A wilder garden

Lunchtime today, and I glanced out of the window and spotted a wren hopping around in the front garden. What’s the connection with this photo? Well, ‘my’ wren might be paying me frequent visits because it’s finding food. Not the seeds and fatballs that are popular with the sparrows and starlings, but the insects it prefers – and I hope there are more now, thanks to the mini log piles I added to the garden last spring.

In spring and summer 2020, as I spent more time at home, I started to pay closer attention to the wildlife in my garden. One way I did this was by taking part in the local wildlife trust’s How wild are we? citizen science project, recording my plants and the insects and birds that visited. Around the same time, I joined Team Wilder, and was inspired by what other members were doing to help pollinating insects. Having persuaded my partner not to pull up the ‘weeds’ at our front gate, I made a sign to tell passersby why they were there – to take #ActionForInsects. Only a few days later, a delivery driver noticed it, and we had a chat about wilder gardens.

Another wildlife-friendly change I made was to put a hedgehog hole in the fence, together with a Hedgehog Highway sign to raise awareness – it would be great if more people did this, as hedgehogs need to roam quite far to get enough to eat. I provided food and water during the warm, dry summer, and soon the hogs came. The most we counted were six eating together! But my favourite thing was just listening to them in the dark, as they rooted around in the undergrowth.

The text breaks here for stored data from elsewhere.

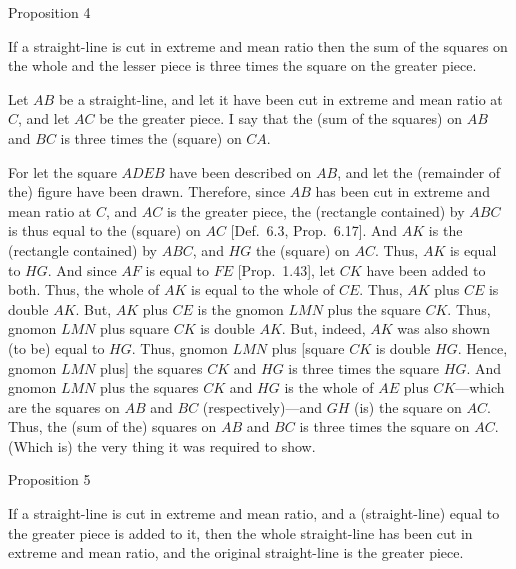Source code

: 
\begin{center}
{\large Proposition 4}
\end{center}

If a straight-line is cut in extreme and mean ratio then the sum of the
squares on the whole and the lesser piece is three times the square on
the greater piece.\\

\epsfysize=2.5in
\centerline{}

Let $AB$ be a straight-line, and let it have been cut in extreme and mean
ratio at $C$, and let $AC$ be the greater piece. I say that the (sum of the
squares) on $AB$ and $BC$ is three times the (square) on $CA$.

For let the square $ADEB$ have been described on $AB$, and
let the (remainder of the) figure have been drawn. Therefore, since
$AB$ has been cut in extreme and mean ratio at $C$,  and $AC$ is the greater piece, the (rectangle contained) by $ABC$ is thus equal to the
(square) on $AC$ [Def.~6.3, Prop.~6.17]. And $AK$ is the (rectangle
contained) by $ABC$, and $HG$ the (square) on $AC$. Thus,
$AK$ is equal to $HG$.  And since $AF$ is equal to $FE$ [Prop.~1.43],
let $CK$ have been added to both. Thus, the whole of $AK$  is equal to
the whole of $CE$. Thus, $AK$ plus $CE$ is double $AK$. But, $AK$
plus $CE$ is the gnomon $LMN$ plus the square $CK$. Thus, 
gnomon $LMN$ plus square $CK$ is double $AK$. But, indeed,
$AK$ was also shown (to be) equal to $HG$. Thus, gnomon $LMN$
plus [square $CK$ is double $HG$. Hence, gnomon $LMN$ plus] the
 squares $CK$ and $HG$ is three times the square $HG$.
And  gnomon $LMN$ plus the  squares  $CK$ and
$HG$ is the whole of $AE$ plus $CK$---which are the 
squares on $AB$ and $BC$ (respectively)---and $GH$ (is) the square on $AC$. 
Thus, the (sum of the) squares on $AB$ and $BC$ is three times the
square on $AC$. (Which is) the very thing it was required to show.


\begin{center}
{\large Proposition 5}
\end{center}

If a straight-line is cut in extreme and mean ratio, and a
(straight-line) equal to the greater piece is added to it, then the
whole straight-line has been cut in extreme and mean ratio, and
 the original straight-line is the greater piece.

2020 was a special year for wildlife in my small suburban garden. We’re on a busy road, part of a terrace, but we have alleys at the back and side. We also have Peartree Green local nature reserve a few minutes’ walk away. Maybe this is why we had a couple of unexpected visitors – a grey squirrel on the shed roof, and a week before Christmas, a red fox in the front garden at six in the morning. That was a memorable encounter, but possibly my favourite first was the greenfinch, presumably nesting nearby as he visited my sunflower seed feeder daily. I learned his call, and listened out for him as he perched at the top of our silver birch. Sometimes he was joined by a female, and once or twice they came with two juveniles. They were new and exciting, but my regular gang of starlings continue to entertain me every morning and will probably be my ‘star’ birds for years to come!

2 thoughts on “A wilder garden

  1. Lovely blog. I had a fox for several months a few years ago . A fox who thought he was a cat as he used to hang out chilling in the evenings with the local kitties. My parents have a seagull whom they have taught to ask for food by banging on the window and then catch the food they throw to it

    Liked by 1 person

  2. Greenfinches are hard to come by, and lovely birds. Distinctly nasal call that I miss. As a kid growing up in the Northamptonshire countryside, I used to see flocks of hundreds – sadly gone now.